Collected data

######

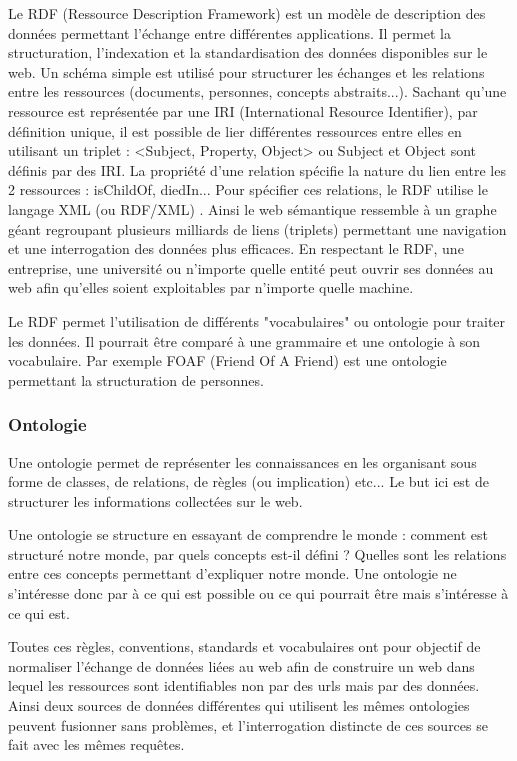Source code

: \documentclass[12pt]{article}
\begin{document}
Le RDF (Ressource Description Framework) est un modèle de description des données permettant l'échange entre différentes applications. Il permet la structuration, l'indexation et la standardisation des données disponibles sur le web. Un schéma simple est utilisé pour structurer les échanges et les relations entre les ressources (documents, personnes, concepts abstraits...). Sachant qu'une ressource est représentée par une IRI (International Resource Identifier), par définition unique, il est possible de lier différentes ressources entre elles en utilisant un triplet : <Subject, Property, Object> ou Subject et Object sont définis par des IRI. La propriété d'une relation spécifie la nature du lien entre les 2 ressources : isChildOf, diedIn... Pour spécifier ces relations, le RDF utilise le langage XML (ou RDF/XML) \cite{rdf}.
\newline{}
Ainsi le web sémantique ressemble à un graphe géant regroupant plusieurs milliards de liens (triplets) permettant une navigation et une interrogation des données plus efficaces. En respectant le RDF, une entreprise, une université ou n'importe quelle entité peut ouvrir ses données au web afin qu'elles soient exploitables par n'importe quelle machine.

Le RDF permet l'utilisation de différents "vocabulaires" ou ontologie pour traiter les données. Il pourrait être comparé à une grammaire et une ontologie à son vocabulaire. Par exemple FOAF (Friend Of A Friend) est une ontologie permettant la structuration de personnes. \cite{foaf}

\subsubsection{Ontologie}

Une ontologie permet de représenter les connaissances en les organisant sous forme de classes, de relations, de règles (ou implication) etc... Le but ici est de structurer les informations collectées sur le web.

Une ontologie se structure en essayant de comprendre le monde : comment est structuré notre monde, par quels concepts est-il défini ? Quelles sont les relations entre ces concepts permettant d'expliquer notre monde. Une ontologie ne s'intéresse donc par à ce qui est possible ou ce qui pourrait être mais s'intéresse à ce qui est. \cite{shirky} \cite{schema}

Toutes ces règles, conventions, standards et vocabulaires ont pour objectif de normaliser l'échange de données liées au web afin de construire un web dans lequel les ressources sont identifiables non par des urls mais par des données. Ainsi deux sources de données différentes qui utilisent les mêmes ontologies peuvent fusionner sans problèmes, et l'interrogation distincte de ces sources se fait avec les mêmes requêtes.
\end{document}

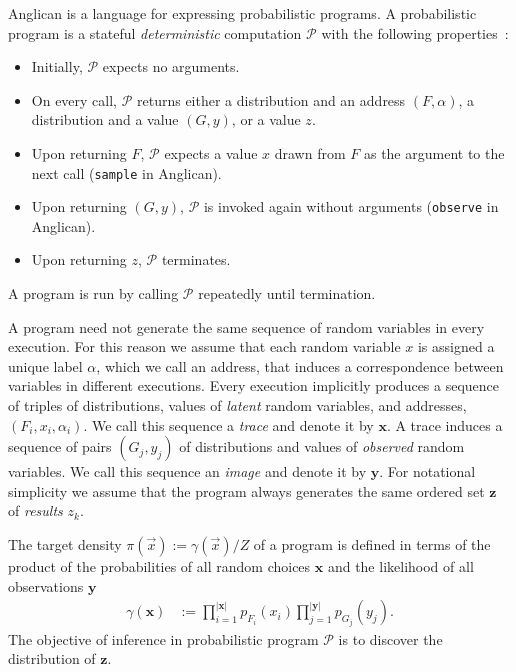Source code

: \documentclass[preprint]{sigplanconf}
\begin{document}
Anglican is a language for expressing probabilistic programs.
A probabilistic program is a stateful \textit{deterministic} computation
$\mathcal{P}$ with the following properties~\cite{TMP+15}:
\begin{itemize}
\item Initially, $\mathcal{P}$ expects no arguments.
\item On every call, $\mathcal{P}$ returns either a distribution
  and an address $(F,\alpha)$, a distribution and a value $(G,
        y)$, or a value $z$.
\item Upon returning $F$, $\mathcal{P}$ expects a value $x$ drawn from $F$ as
    the argument to the next call (\texttt{sample} in Anglican).
\item Upon returning $(G, y)$, $\mathcal{P}$ is invoked again
    without arguments (\texttt{observe} in Anglican).
\item Upon returning $z$, $\mathcal{P}$ terminates.
\end{itemize}
A program is run by calling $\mathcal{P}$ repeatedly until
termination.

A program need not generate the same sequence of random variables in every
execution. For this reason we assume that each random variable $x$ is assigned
a unique label $\alpha$, which we call an address, that induces a
correspondence between variables in different executions. Every execution
implicitly produces a sequence of triples of distributions, values of
\textit{latent} random variables, and addresses, $(F_i, x_i, \alpha_i)$.  We
call this sequence a \textit{trace} and denote it by $\pmb{x}$. A trace induces
a sequence of pairs $(G_j, y_j)$ of distributions and values of
\textit{observed} random variables. We call this sequence an \textit{image} and
denote it by $\pmb{y}$. For notational simplicity we assume that the program
always generates the same ordered set $\pmb{z}$ of \textit{results} $z_k$.

The target density $\pi(\vec{x}) := \gamma(\vec{x}) / Z$ of a program
is defined in terms of the product of the probabilities of all random
choices $\pmb{x}$ and the likelihood of all observations $\pmb{y}$
\begin{align}
  \gamma(\pmb{x}) 
  &:= 
  \prod_{i=1}^{\left|\pmb{x}\right|}
  p_{F_i}(x_i) \prod_{j=1}^{\left|\pmb{y}\right|}p_{G_j}(y_{j}).
  \label{eqn:p-trace}
\end{align}
The objective of inference in probabilistic program $\mathcal{P}$
is to discover the distribution of $\pmb{z}$.
\end{document}
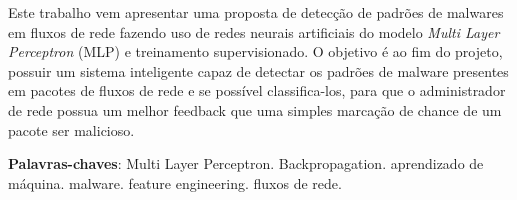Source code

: \begin{resumo}

 Este trabalho vem apresentar uma proposta de detecção de padrões de malwares em fluxos de rede fazendo uso de redes neurais artificiais do modelo \textit{Multi Layer Perceptron} (MLP) e treinamento supervisionado. O objetivo é ao fim do projeto, possuir um sistema inteligente capaz de detectar os padrões de malware presentes em pacotes de fluxos de rede e se possível classifica-los, para que o administrador de rede possua um melhor feedback que uma simples marcação de chance de um pacote ser malicioso.

 \vspace{\onelineskip}

 \noindent
 \textbf{Palavras-chaves}: Multi Layer Perceptron. Backpropagation. aprendizado de máquina. malware. feature engineering. fluxos de rede.
\end{resumo}
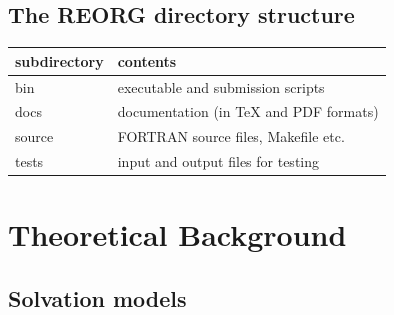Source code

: \documentclass[oneside,11pt,openany]{book}
\newcommand{\tw}{\ttfamily}
\begin{document}
\section{The REORG directory structure}
\begin{tabular}{ll}
subdirectory & contents \\ \hline
{\tw bin}       & executable and submission scripts \\
{\tw docs}      & documentation (in TeX and PDF formats) \\
{\tw source}    & FORTRAN source files, {\tw Makefile} etc. \\
{\tw tests}     & input and output files for testing \\
\end{tabular}

\chapter{Theoretical Background}

\section{Solvation models}
\end{document}
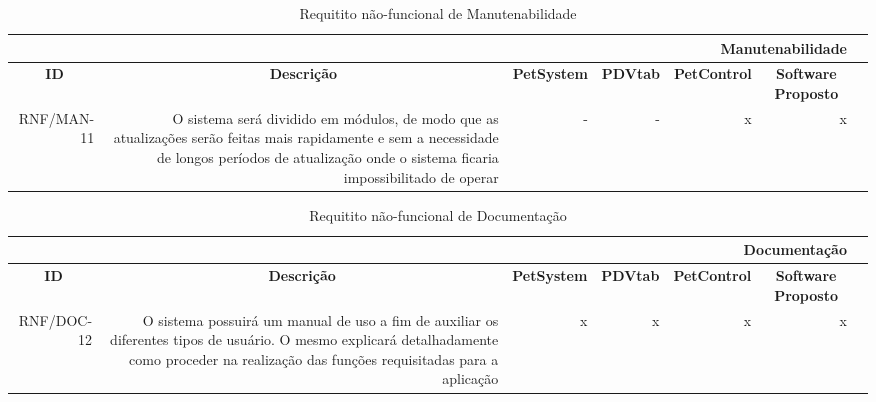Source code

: \documentclass[12pt,openright,twoside,a4paper,english,french,spanish,brazil]{abntex2}
\begin{document}
\begin{table}[htbp]
  \centering
    \begin{tabular}{r|r|r|r|r|rr|}
    \toprule
    \multicolumn{6}{r}{\textbf{Manutenabilidade}} \\
    \midrule
    \multicolumn{1}{c}{\textbf{ID}} & \multicolumn{1}{c}{\textbf{Descrição}} & \multicolumn{1}{c}{\textbf{PetSystem}} & \multicolumn{1}{c}{\textbf{PDVtab}} & \multicolumn{1}{c}{\textbf{PetControl}} & \multicolumn{1}{c}{\textbf{Software Proposto}} \\
    RNF/MAN-11 & O sistema será dividido em módulos, de modo que as atualizações serão feitas mais rapidamente e sem a necessidade de longos períodos de atualização onde o sistema ficaria impossibilitado de operar & - & - & x & x \\
    \bottomrule
    \end{tabular}%
      \caption{Requitito não-funcional de Manutenabilidade}\label{tab:RNF_MAN}%
\end{table}%


\begin{table}[htbp]
  \centering
    \begin{tabular}{r|r|r|r|r|rr|}
    \toprule
    \multicolumn{6}{r}{\textbf{Documentação}} \\
    \midrule
    \multicolumn{1}{c}{\textbf{ID}} & \multicolumn{1}{c}{\textbf{Descrição}} & \multicolumn{1}{c}{\textbf{PetSystem}} & \multicolumn{1}{c}{\textbf{PDVtab}} & \multicolumn{1}{c}{\textbf{PetControl}} & \multicolumn{1}{c}{\textbf{Software Proposto}} \\
    RNF/DOC-12 & O sistema possuirá um manual de uso a fim de auxiliar os diferentes tipos de usuário. O mesmo explicará detalhadamente como proceder na realização das funções requisitadas para a aplicação & x & x & x & x \\
    \bottomrule
    \end{tabular}%
      \caption{Requitito não-funcional de Documentação}\label{tab:RNF_DOC}%
\end{table}%





\end{document}
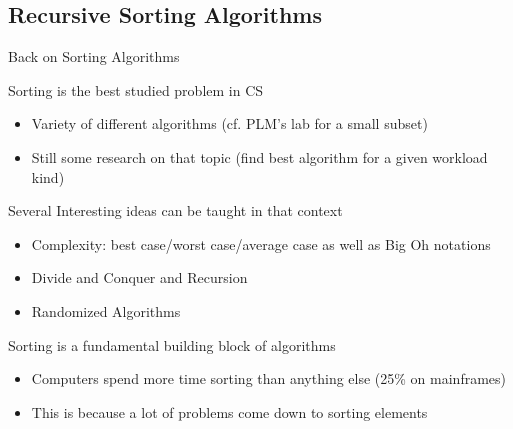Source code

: \subsection{Recursive Sorting Algorithms}\sectionpage
\begin{frame}{Back on Sorting Algorithms}

  \begin{block}{Sorting is the best studied problem in CS}
    \begin{itemize}
    \item Variety of different algorithms (cf. PLM's lab for a small subset)
    \item Still some research on that topic 
      {\small (find best algorithm for a given workload kind)}
    \end{itemize}
  \end{block}

  \begin{block}{Several Interesting ideas can be taught in that context}
    \begin{itemize}
    \item Complexity: best case/worst case/average case as well as Big Oh
      notations 
    \item Divide and Conquer and Recursion
    \item Randomized Algorithms
    \end{itemize}
  \end{block}

  \begin{block}{Sorting is a fundamental building block of algorithms}
    \begin{itemize}
    \item Computers spend more time sorting than anything else
      {\small (25\% on mainframes)}

    \item This is because a lot of problems come down to sorting elements
    \end{itemize}
  \end{block}
\end{frame}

######

The entries above hold a line with "with the following" and a later line with "that the program". Write out exactly those lines and all lines between, nothing more.

> **WRITTEN SOLUTION**
$\mathcal{P}$ with the following properties~\cite{TMP+15}:
\begin{itemize}
\item Initially, $\mathcal{P}$ expects no arguments.
\item On every call, $\mathcal{P}$ returns either a distribution
  and an address $(F,\alpha)$, a distribution and a value $(G,
        y)$, or a value $z$.
\item Upon returning $F$, $\mathcal{P}$ expects a value $x$ drawn from $F$ as
    the argument to the next call (\texttt{sample} in Anglican).
\item Upon returning $(G, y)$, $\mathcal{P}$ is invoked again
    without arguments (\texttt{observe} in Anglican).
\item Upon returning $z$, $\mathcal{P}$ terminates.
\end{itemize}
A program is run by calling $\mathcal{P}$ repeatedly until
termination.

A program need not generate the same sequence of random variables in every
execution. For this reason we assume that each random variable $x$ is assigned
a unique label $\alpha$, which we call an address, that induces a
correspondence between variables in different executions. Every execution
implicitly produces a sequence of triples of distributions, values of
\textit{latent} random variables, and addresses, $(F_i, x_i, \alpha_i)$.  We
call this sequence a \textit{trace} and denote it by $\pmb{x}$. A trace induces
a sequence of pairs $(G_j, y_j)$ of distributions and values of
\textit{observed} random variables. We call this sequence an \textit{image} and
denote it by $\pmb{y}$. For notational simplicity we assume that the program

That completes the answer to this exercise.